Como permacultora, tento observar e imitar a natureza. Na natureza, a cobra troca de pele quando deixa de funcionar, e abre espaço para outra pele por baixo. Acredito em ir tirando o foco da estrutura que existe e ir construindo a outra. Economia participativa, outras moedas, outros sistemas de produção e troca que estão fora do mercado. A minha grande utopia é que água e comida não sejam mercadoria. Isso é um direito humano. Porque colocamos um preço e dizemos que quem não tem dinheiro não irá comer hoje? Minha forma de construir essa utopia é produzindo comida que não é mercadoria e não tem preço. Olho para o sistema e vejo que ele vai ruir – inclusive o clima. Nosso papel é ir construindo alternativas para que, quando isso acontecer, tenhamos uma estrutura nova.

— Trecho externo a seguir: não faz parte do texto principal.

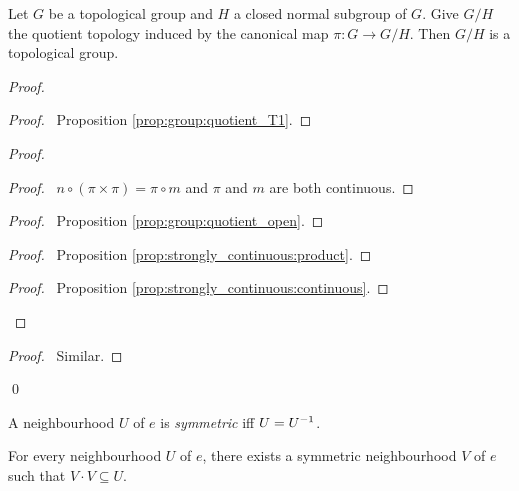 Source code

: \begin{prop}
  Let $G$ be a topological group and $H$ a closed normal subgroup of $G$.
  Give $G / H$ the quotient topology induced by the canonical map $\pi : G \rightarrow G / H$. Then $G / H$ is a topological group.
\end{prop}

\begin{proof}
  \pf
  \begin{proof}
    \pf\ Proposition \ref{prop:group:quotient_T1}.
  \end{proof}
  \begin{proof}
    \begin{proof}
      \pf\ $n \circ (\pi \times \pi) = \pi \circ m$ and $\pi$ and $m$ are both continuous.
    \end{proof}
    \begin{proof}
      \pf\ Proposition \ref{prop:group:quotient_open}.
    \end{proof}
    \begin{proof}
      \pf\ Proposition \ref{prop:strongly_continuous:product}.
    \end{proof}
    \begin{proof}
      \pf\ Proposition \ref{prop:strongly_continuous:continuous}.
    \end{proof}
  \end{proof}
  \begin{proof}
    \pf\ Similar.
  \end{proof}
  \qed
\end{proof}

\begin{df}
  A neighbourhood $U$ of $e$ is \emph{symmetric} iff $U = {U}^{-1}$.
\end{df}

\begin{prop}
  \label{prop:group:symmetric_neighbourhood}
  For every neighbourhood $U$ of $e$, there exists a symmetric neighbourhood $V$ of $e$ such that $V \cdot V \subseteq U$.
\end{prop}

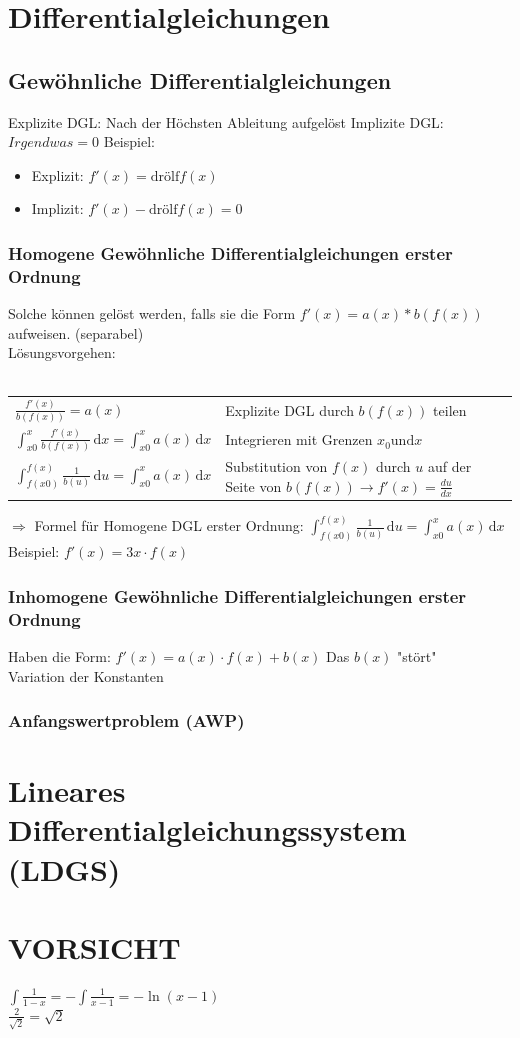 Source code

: \documentclass[a4paper,portrait]{scrartcl}
\begin{document}
\section{Differentialgleichungen}
\subsection{Gewöhnliche Differentialgleichungen}
Explizite DGL: Nach der Höchsten Ableitung aufgelöst
Implizite DGL: $Irgendwas = 0$
Beispiel:
\begin{itemize}
	\item Explizit: $f'(x) = \text{drölf} f(x)$
	\item Implizit: $f'(x) - \text{drölf} f(x) = 0$
\end{itemize}

\subsubsection{Homogene Gewöhnliche Differentialgleichungen erster Ordnung}
Solche können gelöst werden, falls sie die Form $f'(x) = a(x) * b(f(x)) $ aufweisen. (separabel) \\
Lösungsvorgehen: \\ \\
\begin{tabular}{ll}
	$\frac{f'(x)}{b(f(x))} = a(x)$ & Explizite DGL durch $b(f(x))$ teilen\\
	$\int_{x0}^{x}\!\frac{f'(x)}{b(f(x))}\,\mathrm{d}x = \int_{x0}^{x}\!a(x)\,\mathrm{d}x$ & Integrieren mit Grenzen $x_0 \text{und} x$ \\
	$\int_{f(x0)}^{f(x)}\!\frac{1}{b(u)}\,\mathrm{d}u = \int_{x0}^{x}\!a(x)\,\mathrm{d}x$&Substitution von $f(x)$ durch $u$ auf der Seite von $b(f(x)) \rightarrow f'(x) = \frac{du}{dx}$
\end{tabular}
$\Rightarrow$ Formel für Homogene DGL erster Ordnung: $\int_{f(x0)}^{f(x)}\!\frac{1}{b(u)}\,\mathrm{d}u = \int_{x0}^{x}\!a(x)\,\mathrm{d}x$\\
Beispiel: $f'(x) = 3x \cdot f(x)$ \\
\subsubsection{Inhomogene Gewöhnliche Differentialgleichungen erster Ordnung}
Haben die Form: $f'(x) = a(x) \cdot f(x) + b(x)$ Das $b(x)$ "stört" \\


Variation der Konstanten
\subsubsection{Anfangswertproblem (AWP)}

\section{Lineares Differentialgleichungssystem (LDGS)}

\section{VORSICHT}
$\int\frac{1}{1-x} = -\int\frac{1}{x-1} = -\ln(x-1)$ \\
$\frac{2}{\sqrt{2}} = \sqrt{2}$
\end{document}
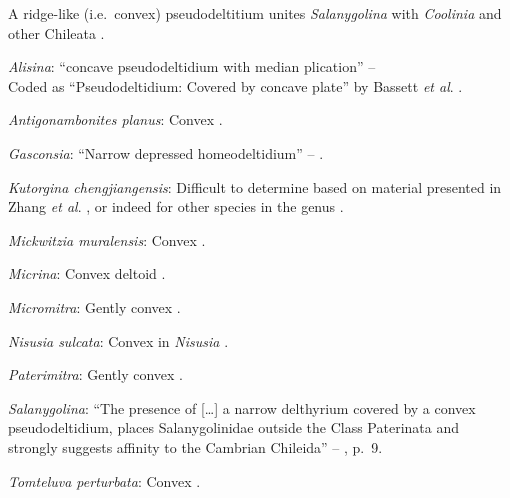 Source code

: \documentclass[openany]{book}
\begin{document}
A ridge-like (i.e.~convex) pseudodeltitium unites \emph{Salanygolina}
with \emph{Coolinia} and other Chileata
\citep[p.~6]{Holmer2009Theenigmatic}.

\hypertarget{Alisina-coding-118}{}
\emph{Alisina}: ``concave pseudodeltidium with median plication'' --
\citet{Williams2000LinguliformeaCraniiformea}\\
Coded as ``Pseudodeltidium: Covered by concave plate'' by Bassett
\emph{et al}. \citeyearpar{Bassett2001Functionalmorphology}.

\hypertarget{Antigonambonites_planus-coding-118}{}
\emph{Antigonambonites planus}: Convex \citep[fig.
508]{Williams2000LinguliformeaCraniiformea}.

\hypertarget{Gasconsia-coding-118}{}
\emph{Gasconsia}: ``Narrow depressed homeodeltidium'' --
\citet{Hanken1985Thetaxonomy}.

\hypertarget{Kutorgina_chengjiangensis-coding-118}{}
\emph{Kutorgina chengjiangensis}: Difficult to determine based on
material presented in Zhang \emph{et al}.
\citeyearpar{Zhang2007Rhynchonelliformeanbrachiopods}, or indeed for
other species in the genus
\citep[e.g.][]{Williams2000LinguliformeaCraniiformea, Skovsted2005EarlyCambrian, Holmer2018Theattachment}.

\hypertarget{Mickwitzia_muralensis-coding-118}{}
\emph{Mickwitzia muralensis}: Convex \citep[see][fig.
4B]{Balthasar2004Shellstructure}.

\hypertarget{Micrina-coding-118}{}
\emph{Micrina}: Convex deltoid \citep{Holmer2008TheEarly}.

\hypertarget{Micromitra-coding-118}{}
\emph{Micromitra}: Gently convex \citep[see][fig.
83.3]{Williams2000LinguliformeaCraniiformea}.

\hypertarget{Nisusia_sulcata-coding-118}{}
\emph{Nisusia sulcata}: Convex in \emph{Nisusia} \citep[see][fig.
8.4]{Rowell1985Theevolutionary}.

\hypertarget{Paterimitra-coding-118}{}
\emph{Paterimitra}: Gently convex \citep[see][fig.
83.1]{Williams2000LinguliformeaCraniiformea}.

\hypertarget{Salanygolina-coding-118}{}
\emph{Salanygolina}: ``The presence of {[}\ldots{}{]} a narrow
delthyrium covered by a convex pseudodeltidium, places Salanygolinidae
outside the Class Paterinata and strongly suggests affinity to the
Cambrian Chileida'' -- \citet{Holmer2009Theenigmatic}, p.~9.

\hypertarget{Tomteluva_perturbata-coding-118}{}
\emph{Tomteluva perturbata}: Convex \citep{Streng2016Anew}.
\end{document}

Mas não vamos ganhar todas as lutas. E a história não é linear. Há uns trinta anos, veio a questão do “fim da história”, como se estivessem resolvidos os problemas da humanidade em final feliz. Tem muito retrocesso, e aí o ativismo recomeça. A diferença é que o mundo em que minha bisavó vivia englobava a agricultura urbana. Isso era uma atitude normal. Ao mesmo tempo, o mundo dela não contemplava mulheres em espaços de poder. Então hoje ela poderia achar o conteúdo meio ridículo, mas acharia a forma bacana. Ela gostaria de ver que é a sua bisneta que está liderando esse movimento, sendo que no tempo dela eram os homens que lideravam.